WHAT THE TASK REQUIRES → Count how many lines in the material below hold the word "kütüphane"; the reply is that number alone.

==========

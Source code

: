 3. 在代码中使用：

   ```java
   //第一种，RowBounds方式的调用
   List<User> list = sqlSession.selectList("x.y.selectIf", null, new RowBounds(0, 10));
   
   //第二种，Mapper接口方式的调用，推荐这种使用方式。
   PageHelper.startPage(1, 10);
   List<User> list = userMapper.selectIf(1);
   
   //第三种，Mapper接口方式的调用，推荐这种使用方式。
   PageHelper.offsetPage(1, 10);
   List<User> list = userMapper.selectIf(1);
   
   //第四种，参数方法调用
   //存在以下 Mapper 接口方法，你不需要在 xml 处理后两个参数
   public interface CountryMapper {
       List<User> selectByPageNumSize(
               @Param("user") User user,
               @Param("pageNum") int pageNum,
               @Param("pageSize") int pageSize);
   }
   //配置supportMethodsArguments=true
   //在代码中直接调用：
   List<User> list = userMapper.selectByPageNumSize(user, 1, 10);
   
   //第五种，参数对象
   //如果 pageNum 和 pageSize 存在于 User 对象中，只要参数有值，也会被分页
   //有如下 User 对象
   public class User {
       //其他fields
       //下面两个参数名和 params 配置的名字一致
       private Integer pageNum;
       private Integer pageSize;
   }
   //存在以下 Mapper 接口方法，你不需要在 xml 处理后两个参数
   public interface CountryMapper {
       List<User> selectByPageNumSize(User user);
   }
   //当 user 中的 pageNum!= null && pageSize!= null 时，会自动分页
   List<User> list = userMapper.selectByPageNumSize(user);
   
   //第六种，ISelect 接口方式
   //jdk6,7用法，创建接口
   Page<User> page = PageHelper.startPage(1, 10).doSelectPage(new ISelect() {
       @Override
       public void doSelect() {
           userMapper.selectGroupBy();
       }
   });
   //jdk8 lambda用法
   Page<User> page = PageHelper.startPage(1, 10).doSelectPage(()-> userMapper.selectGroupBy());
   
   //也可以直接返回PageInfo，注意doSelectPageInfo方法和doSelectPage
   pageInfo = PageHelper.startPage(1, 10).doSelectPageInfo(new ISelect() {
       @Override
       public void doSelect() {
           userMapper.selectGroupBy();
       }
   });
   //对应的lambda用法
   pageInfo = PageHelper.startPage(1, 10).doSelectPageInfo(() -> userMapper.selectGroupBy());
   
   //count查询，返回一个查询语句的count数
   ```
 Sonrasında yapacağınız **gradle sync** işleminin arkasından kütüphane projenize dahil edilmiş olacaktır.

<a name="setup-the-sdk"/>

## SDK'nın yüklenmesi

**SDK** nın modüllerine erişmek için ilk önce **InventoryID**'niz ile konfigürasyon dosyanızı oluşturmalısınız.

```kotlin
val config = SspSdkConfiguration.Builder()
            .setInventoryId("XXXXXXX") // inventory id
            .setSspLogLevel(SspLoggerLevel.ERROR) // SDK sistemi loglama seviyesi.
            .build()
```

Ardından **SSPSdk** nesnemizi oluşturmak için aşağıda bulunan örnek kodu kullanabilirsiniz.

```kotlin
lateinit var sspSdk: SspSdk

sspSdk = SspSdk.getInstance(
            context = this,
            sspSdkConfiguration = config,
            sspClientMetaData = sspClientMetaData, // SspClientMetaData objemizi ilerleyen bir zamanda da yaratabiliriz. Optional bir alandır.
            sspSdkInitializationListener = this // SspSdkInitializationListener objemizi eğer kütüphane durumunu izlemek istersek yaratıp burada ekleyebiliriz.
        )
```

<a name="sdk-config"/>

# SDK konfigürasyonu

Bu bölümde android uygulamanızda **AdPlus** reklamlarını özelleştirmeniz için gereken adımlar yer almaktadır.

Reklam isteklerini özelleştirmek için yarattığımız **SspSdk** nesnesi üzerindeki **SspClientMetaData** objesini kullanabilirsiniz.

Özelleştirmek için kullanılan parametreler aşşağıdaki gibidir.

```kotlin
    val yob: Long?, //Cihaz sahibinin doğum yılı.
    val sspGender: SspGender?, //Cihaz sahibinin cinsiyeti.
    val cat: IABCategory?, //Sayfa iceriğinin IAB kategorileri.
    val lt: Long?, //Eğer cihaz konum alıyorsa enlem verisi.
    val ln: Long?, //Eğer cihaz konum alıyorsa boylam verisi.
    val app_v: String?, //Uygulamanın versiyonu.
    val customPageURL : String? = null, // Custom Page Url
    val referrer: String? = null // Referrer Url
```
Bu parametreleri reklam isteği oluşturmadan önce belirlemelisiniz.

==========

TASK SOLUTION → 2